### [Task requirements]
Say how many lines in the records contain "Info". The reply must consist of the number alone.

Data supplied Start Marker

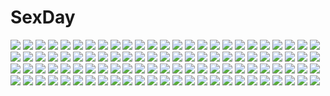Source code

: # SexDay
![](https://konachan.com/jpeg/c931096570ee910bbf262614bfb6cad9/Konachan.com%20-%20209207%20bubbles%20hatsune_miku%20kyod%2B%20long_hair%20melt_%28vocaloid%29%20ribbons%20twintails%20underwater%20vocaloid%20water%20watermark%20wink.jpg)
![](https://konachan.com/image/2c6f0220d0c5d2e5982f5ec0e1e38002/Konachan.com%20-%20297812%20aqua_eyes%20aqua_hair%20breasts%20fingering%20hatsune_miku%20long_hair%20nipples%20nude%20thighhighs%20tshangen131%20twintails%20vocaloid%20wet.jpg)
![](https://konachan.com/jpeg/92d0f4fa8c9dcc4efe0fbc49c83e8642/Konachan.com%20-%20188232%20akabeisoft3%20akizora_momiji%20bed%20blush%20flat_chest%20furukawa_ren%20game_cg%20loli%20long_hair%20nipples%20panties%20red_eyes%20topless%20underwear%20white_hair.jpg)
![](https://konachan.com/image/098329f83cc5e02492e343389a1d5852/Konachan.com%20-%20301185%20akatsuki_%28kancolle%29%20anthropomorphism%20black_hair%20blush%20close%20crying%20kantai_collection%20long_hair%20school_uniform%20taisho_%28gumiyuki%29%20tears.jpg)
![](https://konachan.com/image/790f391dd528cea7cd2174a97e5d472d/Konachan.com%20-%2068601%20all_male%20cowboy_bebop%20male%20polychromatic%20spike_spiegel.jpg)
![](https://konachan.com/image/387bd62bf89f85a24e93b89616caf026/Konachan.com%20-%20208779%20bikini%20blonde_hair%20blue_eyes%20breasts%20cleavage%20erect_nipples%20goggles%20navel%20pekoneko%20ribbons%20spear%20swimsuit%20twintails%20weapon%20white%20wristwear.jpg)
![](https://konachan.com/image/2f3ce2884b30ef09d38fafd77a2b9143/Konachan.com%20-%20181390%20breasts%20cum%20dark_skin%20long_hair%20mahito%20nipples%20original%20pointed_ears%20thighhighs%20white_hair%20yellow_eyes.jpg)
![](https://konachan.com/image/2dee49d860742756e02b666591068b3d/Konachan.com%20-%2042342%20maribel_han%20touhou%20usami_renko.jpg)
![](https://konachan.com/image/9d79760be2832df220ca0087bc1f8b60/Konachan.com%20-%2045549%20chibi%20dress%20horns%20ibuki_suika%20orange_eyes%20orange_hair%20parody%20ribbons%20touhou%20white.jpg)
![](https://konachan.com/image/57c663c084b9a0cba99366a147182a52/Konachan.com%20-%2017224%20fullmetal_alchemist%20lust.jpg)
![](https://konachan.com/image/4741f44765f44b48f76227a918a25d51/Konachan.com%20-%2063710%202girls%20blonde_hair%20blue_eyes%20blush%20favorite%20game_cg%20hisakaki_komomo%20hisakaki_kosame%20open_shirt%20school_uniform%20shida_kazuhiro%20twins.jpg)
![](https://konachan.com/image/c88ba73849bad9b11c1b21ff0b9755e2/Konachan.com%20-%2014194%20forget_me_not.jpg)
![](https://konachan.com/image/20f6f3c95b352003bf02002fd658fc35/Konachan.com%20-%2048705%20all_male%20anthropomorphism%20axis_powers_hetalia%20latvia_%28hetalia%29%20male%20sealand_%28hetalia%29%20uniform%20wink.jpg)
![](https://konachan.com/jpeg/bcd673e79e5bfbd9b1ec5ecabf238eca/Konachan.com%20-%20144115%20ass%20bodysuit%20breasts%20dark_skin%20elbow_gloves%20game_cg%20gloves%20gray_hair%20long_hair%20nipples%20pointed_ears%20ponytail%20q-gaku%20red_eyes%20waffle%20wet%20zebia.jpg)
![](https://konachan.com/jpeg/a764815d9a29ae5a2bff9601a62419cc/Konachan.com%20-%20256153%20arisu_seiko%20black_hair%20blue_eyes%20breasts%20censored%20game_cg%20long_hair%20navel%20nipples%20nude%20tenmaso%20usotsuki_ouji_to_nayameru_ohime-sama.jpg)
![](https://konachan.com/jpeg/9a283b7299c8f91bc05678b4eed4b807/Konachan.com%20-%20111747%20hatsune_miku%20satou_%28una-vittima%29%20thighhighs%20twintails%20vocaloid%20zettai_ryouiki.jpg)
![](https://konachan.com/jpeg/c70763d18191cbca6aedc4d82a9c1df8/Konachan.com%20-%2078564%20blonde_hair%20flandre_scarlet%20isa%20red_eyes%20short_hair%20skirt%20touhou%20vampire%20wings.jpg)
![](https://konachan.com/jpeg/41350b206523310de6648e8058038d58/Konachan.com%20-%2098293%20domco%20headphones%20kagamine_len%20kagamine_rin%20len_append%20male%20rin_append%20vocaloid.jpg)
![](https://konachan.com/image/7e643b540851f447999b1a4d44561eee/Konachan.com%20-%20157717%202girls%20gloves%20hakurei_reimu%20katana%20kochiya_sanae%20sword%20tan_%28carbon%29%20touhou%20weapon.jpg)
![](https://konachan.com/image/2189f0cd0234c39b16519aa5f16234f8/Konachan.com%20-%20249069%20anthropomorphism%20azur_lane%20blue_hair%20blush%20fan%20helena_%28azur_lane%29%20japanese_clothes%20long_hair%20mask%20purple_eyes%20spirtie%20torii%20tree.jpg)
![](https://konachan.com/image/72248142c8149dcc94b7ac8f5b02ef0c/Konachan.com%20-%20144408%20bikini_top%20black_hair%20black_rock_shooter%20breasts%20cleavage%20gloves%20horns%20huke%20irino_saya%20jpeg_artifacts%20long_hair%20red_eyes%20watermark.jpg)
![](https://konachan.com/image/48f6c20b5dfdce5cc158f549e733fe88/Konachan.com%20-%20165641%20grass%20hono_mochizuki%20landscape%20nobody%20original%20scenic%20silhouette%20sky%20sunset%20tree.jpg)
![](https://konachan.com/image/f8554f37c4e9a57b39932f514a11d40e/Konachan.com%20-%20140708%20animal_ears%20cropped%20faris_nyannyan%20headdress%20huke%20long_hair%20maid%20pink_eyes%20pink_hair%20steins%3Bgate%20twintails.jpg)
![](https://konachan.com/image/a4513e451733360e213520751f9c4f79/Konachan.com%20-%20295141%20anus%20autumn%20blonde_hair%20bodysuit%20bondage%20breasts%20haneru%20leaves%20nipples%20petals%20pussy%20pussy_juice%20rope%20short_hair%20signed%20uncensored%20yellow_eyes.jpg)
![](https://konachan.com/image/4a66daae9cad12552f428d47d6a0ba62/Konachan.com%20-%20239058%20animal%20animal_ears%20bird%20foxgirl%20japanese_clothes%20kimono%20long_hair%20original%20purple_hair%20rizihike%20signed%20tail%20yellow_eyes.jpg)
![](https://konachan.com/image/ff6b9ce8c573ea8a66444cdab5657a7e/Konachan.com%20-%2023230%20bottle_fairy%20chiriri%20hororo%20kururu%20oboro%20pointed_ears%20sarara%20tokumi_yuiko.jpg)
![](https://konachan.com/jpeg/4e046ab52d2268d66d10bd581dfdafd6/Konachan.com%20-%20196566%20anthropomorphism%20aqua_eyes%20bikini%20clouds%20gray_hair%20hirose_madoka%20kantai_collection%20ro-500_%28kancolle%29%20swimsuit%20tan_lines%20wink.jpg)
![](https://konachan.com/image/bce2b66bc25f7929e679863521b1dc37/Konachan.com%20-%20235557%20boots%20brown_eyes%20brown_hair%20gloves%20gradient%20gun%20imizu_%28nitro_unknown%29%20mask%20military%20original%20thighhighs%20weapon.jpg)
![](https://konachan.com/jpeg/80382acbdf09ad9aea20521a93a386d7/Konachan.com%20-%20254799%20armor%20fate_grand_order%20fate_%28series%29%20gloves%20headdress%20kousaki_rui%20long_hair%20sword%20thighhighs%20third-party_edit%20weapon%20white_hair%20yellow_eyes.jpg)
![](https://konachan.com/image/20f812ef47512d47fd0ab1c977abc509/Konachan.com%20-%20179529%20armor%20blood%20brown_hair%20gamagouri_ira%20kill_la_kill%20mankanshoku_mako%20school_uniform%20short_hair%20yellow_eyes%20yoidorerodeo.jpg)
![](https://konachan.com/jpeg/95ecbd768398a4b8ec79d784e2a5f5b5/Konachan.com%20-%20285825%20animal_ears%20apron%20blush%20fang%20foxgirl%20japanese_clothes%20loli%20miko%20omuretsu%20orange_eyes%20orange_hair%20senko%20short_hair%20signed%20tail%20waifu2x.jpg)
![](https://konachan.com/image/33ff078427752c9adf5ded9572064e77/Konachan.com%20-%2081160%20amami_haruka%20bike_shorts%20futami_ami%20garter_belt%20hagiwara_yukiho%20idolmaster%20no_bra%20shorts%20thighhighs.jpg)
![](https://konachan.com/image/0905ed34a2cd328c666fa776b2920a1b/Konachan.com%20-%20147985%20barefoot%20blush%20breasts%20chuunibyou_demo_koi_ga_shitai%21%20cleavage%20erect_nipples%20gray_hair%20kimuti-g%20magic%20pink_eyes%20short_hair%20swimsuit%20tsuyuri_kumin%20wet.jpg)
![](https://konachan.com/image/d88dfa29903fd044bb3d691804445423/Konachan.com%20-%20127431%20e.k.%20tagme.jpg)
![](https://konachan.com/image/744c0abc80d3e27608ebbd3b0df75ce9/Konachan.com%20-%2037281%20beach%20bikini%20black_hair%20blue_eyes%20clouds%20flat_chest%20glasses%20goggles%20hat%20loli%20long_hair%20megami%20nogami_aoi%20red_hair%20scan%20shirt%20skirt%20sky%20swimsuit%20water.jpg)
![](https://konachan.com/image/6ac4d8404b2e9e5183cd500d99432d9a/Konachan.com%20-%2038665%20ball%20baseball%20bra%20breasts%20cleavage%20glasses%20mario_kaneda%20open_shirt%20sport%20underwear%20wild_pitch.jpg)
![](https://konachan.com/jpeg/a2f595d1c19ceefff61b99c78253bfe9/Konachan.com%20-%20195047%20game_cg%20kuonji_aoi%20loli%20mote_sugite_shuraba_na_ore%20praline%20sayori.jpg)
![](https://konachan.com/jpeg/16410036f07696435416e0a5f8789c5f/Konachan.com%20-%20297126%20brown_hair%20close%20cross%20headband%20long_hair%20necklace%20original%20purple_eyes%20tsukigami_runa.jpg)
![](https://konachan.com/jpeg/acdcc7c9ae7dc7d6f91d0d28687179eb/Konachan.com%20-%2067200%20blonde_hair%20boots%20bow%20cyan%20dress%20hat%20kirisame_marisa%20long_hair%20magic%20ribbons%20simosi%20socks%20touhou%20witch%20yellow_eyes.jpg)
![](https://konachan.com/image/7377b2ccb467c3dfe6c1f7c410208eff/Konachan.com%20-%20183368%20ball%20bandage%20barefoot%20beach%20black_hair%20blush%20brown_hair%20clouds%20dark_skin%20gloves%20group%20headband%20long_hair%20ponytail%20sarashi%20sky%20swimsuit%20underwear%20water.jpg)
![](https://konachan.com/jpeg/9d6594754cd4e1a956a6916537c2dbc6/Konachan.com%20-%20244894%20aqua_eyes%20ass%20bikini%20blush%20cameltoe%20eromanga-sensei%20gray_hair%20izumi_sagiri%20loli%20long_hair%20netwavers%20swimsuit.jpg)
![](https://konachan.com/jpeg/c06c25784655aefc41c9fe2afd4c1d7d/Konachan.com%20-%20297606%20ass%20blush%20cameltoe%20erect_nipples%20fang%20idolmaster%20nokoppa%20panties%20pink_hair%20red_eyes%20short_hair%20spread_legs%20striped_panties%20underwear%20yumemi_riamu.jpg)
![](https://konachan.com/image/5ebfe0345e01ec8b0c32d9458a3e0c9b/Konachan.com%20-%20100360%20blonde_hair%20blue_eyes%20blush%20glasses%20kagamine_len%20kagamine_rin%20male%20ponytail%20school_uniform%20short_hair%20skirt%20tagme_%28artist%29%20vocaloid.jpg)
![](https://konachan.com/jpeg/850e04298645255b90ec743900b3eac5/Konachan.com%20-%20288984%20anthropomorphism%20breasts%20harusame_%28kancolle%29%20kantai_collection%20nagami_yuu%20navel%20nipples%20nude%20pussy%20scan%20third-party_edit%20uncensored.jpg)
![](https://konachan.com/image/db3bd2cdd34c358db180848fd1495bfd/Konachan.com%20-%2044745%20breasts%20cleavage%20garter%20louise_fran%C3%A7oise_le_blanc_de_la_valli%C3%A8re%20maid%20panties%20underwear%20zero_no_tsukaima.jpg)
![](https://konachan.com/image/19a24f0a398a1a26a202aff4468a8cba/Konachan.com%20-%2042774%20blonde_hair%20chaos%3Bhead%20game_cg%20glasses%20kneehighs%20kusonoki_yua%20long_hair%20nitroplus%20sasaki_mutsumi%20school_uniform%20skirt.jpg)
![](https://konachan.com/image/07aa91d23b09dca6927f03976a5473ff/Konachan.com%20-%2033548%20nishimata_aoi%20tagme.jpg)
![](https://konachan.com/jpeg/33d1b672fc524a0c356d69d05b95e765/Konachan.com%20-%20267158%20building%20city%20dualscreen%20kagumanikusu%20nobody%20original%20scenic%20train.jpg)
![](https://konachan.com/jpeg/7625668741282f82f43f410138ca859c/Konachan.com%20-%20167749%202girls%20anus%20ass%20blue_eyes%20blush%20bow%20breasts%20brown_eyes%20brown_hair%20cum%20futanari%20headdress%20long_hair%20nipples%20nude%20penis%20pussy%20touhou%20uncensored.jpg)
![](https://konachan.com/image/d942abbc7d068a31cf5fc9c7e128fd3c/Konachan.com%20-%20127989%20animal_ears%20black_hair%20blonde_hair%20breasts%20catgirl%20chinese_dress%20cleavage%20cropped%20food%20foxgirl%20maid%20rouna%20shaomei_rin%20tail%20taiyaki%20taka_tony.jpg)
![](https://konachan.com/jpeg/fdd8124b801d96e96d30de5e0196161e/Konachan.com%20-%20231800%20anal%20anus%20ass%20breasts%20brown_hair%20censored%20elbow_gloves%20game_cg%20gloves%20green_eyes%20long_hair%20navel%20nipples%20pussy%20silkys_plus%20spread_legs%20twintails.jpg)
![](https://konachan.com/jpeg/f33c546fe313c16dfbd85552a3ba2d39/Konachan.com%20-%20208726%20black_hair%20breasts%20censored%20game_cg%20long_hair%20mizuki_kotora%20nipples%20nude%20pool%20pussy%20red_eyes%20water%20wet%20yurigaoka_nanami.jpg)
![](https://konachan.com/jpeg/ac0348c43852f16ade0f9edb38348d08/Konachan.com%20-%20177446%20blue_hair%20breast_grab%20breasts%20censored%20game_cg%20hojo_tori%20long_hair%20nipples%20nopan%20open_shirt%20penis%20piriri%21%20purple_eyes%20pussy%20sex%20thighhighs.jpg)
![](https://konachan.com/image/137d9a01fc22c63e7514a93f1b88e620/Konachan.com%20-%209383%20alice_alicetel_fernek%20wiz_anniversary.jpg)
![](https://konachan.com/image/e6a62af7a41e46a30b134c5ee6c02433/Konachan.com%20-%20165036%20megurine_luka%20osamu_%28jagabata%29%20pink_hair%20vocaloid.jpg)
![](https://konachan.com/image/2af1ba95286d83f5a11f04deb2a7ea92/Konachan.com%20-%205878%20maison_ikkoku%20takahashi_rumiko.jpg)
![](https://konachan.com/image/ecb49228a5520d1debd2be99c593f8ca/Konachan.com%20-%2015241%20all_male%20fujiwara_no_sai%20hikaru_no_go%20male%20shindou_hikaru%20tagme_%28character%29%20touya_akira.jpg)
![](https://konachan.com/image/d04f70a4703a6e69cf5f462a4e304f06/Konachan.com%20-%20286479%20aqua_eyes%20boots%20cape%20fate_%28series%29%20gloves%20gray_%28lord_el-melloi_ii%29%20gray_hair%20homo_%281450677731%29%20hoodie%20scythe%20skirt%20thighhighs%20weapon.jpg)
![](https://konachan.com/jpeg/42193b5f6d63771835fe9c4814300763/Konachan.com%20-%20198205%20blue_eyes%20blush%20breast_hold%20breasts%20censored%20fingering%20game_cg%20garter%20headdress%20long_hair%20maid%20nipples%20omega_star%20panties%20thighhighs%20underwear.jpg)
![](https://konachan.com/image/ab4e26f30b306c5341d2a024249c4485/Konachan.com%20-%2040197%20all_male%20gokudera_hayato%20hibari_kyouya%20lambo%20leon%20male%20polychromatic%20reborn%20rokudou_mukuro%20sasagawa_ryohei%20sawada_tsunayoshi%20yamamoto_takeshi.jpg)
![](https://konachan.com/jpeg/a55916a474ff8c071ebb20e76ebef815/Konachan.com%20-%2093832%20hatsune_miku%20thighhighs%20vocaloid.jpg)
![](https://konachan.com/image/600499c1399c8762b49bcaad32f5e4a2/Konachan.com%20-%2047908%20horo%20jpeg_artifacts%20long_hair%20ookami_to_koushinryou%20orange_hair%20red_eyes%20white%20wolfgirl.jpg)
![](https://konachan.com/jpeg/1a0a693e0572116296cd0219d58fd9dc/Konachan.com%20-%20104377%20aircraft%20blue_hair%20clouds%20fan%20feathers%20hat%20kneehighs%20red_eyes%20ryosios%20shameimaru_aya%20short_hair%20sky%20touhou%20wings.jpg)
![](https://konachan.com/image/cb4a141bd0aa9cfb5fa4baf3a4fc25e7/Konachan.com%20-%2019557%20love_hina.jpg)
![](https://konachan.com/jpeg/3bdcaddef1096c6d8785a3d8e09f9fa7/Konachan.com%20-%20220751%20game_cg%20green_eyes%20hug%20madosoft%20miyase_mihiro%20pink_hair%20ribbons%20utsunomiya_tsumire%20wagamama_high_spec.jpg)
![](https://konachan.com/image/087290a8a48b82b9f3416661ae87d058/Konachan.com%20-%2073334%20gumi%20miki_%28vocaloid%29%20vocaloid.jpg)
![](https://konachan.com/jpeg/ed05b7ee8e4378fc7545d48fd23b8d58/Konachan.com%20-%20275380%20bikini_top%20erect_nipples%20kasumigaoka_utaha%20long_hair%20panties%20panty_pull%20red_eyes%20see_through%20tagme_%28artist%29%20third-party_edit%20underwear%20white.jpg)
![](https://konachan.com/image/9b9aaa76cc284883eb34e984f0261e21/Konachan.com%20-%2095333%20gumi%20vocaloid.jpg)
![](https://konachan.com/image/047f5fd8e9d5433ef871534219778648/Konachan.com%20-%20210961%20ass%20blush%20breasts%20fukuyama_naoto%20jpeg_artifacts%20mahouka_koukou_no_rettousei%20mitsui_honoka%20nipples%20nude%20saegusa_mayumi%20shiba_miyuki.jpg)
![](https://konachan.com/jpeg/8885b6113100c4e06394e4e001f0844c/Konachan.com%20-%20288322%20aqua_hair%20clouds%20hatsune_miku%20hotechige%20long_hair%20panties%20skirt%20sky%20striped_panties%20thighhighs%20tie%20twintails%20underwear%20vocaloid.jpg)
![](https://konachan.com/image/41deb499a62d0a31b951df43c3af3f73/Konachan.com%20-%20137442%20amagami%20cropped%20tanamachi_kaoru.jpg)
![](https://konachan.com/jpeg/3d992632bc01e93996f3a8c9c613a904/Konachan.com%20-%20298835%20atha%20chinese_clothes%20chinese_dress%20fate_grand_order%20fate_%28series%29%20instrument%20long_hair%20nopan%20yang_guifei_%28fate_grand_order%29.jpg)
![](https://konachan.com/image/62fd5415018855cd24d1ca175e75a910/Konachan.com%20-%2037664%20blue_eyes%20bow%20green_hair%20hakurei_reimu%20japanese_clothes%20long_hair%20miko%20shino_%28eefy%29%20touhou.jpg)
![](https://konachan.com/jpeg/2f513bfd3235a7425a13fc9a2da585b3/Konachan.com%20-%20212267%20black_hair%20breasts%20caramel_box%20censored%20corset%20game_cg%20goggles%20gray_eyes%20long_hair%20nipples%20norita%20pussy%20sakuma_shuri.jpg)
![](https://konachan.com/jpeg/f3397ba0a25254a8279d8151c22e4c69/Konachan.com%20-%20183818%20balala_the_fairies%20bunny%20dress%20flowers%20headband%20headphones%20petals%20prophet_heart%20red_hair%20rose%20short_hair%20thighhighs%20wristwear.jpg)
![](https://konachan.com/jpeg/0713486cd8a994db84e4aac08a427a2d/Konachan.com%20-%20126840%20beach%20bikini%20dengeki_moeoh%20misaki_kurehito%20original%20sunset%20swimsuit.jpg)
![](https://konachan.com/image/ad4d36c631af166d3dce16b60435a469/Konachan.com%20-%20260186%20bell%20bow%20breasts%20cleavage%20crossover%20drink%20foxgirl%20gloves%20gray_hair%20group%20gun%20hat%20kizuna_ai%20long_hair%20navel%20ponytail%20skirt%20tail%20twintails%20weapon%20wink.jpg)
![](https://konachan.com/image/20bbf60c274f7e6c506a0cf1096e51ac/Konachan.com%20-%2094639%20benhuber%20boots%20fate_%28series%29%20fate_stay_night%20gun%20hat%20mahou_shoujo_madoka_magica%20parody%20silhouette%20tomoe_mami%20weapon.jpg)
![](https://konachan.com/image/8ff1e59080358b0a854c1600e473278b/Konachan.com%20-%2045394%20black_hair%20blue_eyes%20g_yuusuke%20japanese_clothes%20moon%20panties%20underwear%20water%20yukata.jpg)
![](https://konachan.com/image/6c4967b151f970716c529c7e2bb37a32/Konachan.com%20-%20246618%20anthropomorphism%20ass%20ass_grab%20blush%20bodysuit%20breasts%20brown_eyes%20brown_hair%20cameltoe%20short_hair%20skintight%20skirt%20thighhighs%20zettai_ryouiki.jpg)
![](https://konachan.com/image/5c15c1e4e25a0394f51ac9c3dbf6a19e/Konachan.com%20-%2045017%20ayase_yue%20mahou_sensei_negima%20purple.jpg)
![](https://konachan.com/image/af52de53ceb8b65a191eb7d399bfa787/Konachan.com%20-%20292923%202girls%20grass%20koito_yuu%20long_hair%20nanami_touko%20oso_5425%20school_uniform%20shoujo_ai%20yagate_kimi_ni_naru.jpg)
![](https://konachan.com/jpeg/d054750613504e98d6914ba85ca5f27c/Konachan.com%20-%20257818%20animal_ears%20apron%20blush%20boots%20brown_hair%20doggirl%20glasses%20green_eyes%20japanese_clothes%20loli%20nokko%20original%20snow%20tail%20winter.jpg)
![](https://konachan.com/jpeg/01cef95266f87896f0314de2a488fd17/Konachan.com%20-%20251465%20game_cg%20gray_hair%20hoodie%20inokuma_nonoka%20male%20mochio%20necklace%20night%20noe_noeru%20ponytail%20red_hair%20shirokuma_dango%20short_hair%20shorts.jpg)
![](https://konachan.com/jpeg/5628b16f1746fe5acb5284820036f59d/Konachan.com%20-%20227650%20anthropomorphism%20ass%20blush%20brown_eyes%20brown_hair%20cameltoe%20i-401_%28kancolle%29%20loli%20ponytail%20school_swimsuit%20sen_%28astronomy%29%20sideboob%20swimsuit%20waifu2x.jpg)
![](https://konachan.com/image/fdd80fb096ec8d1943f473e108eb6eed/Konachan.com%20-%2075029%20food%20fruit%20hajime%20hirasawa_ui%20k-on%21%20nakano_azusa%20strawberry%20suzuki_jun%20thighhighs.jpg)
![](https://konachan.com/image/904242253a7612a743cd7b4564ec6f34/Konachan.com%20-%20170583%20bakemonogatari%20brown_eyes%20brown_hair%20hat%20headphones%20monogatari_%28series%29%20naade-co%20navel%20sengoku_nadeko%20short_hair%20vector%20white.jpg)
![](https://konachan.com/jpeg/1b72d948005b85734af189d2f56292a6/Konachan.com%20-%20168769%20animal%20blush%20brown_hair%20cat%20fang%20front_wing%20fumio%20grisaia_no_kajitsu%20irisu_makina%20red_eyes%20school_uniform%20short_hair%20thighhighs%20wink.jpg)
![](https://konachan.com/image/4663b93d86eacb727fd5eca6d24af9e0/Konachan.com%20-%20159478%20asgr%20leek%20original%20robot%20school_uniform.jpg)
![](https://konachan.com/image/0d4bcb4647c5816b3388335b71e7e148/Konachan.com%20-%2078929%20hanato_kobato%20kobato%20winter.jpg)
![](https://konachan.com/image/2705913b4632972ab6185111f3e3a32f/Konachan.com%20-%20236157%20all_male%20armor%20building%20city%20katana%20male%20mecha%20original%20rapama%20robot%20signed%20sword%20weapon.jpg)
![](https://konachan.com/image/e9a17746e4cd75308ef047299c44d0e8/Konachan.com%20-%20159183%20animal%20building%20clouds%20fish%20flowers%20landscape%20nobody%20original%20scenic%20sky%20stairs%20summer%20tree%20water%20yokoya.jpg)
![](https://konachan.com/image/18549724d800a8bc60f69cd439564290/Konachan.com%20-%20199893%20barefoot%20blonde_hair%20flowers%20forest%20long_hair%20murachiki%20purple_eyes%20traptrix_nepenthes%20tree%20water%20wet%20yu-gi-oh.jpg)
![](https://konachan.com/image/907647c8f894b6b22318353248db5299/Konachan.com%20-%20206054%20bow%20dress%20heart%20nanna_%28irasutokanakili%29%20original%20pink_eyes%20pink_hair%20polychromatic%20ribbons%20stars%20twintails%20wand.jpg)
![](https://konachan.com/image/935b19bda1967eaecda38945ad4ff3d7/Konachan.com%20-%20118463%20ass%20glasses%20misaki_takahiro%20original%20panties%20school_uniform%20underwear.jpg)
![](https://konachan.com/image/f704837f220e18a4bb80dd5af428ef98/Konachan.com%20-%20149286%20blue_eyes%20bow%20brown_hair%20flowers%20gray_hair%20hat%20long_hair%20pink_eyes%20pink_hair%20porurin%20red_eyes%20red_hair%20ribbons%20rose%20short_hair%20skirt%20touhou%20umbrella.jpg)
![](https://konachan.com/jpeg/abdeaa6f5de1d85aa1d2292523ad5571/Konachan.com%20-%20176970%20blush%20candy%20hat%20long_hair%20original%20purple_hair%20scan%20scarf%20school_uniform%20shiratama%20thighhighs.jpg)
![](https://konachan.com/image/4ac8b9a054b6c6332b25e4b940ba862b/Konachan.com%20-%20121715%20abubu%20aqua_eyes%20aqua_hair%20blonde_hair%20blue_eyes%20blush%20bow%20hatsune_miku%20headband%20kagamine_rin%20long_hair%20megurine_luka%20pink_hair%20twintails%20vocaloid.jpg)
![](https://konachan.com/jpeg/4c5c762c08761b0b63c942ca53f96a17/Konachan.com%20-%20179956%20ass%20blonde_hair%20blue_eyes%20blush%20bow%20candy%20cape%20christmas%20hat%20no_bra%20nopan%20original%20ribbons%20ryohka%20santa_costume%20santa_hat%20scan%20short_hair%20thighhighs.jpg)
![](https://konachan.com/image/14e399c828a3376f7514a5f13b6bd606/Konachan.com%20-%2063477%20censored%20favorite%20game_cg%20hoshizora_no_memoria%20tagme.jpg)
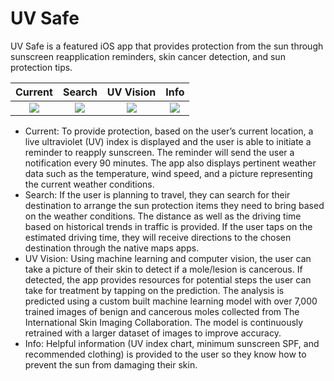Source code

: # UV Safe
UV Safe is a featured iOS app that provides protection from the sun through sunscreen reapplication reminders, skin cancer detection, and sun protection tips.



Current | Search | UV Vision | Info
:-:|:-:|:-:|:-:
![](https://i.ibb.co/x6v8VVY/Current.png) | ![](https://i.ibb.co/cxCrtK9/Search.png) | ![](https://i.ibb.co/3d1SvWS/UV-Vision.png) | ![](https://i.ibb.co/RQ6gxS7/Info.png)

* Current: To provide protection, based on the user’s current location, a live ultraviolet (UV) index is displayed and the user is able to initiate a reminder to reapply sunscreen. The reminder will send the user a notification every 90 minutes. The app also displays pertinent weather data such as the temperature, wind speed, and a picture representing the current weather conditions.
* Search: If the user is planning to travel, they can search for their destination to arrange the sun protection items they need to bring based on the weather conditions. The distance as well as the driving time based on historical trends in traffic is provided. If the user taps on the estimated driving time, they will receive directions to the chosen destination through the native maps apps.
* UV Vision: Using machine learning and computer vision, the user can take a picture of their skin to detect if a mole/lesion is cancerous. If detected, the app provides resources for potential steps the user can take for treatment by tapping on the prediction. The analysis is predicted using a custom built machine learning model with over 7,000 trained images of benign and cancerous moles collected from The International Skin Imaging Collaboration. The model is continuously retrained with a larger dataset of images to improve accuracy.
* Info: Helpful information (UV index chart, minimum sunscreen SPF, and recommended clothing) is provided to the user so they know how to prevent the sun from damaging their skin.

Data supplied End Marker

### [Response]
3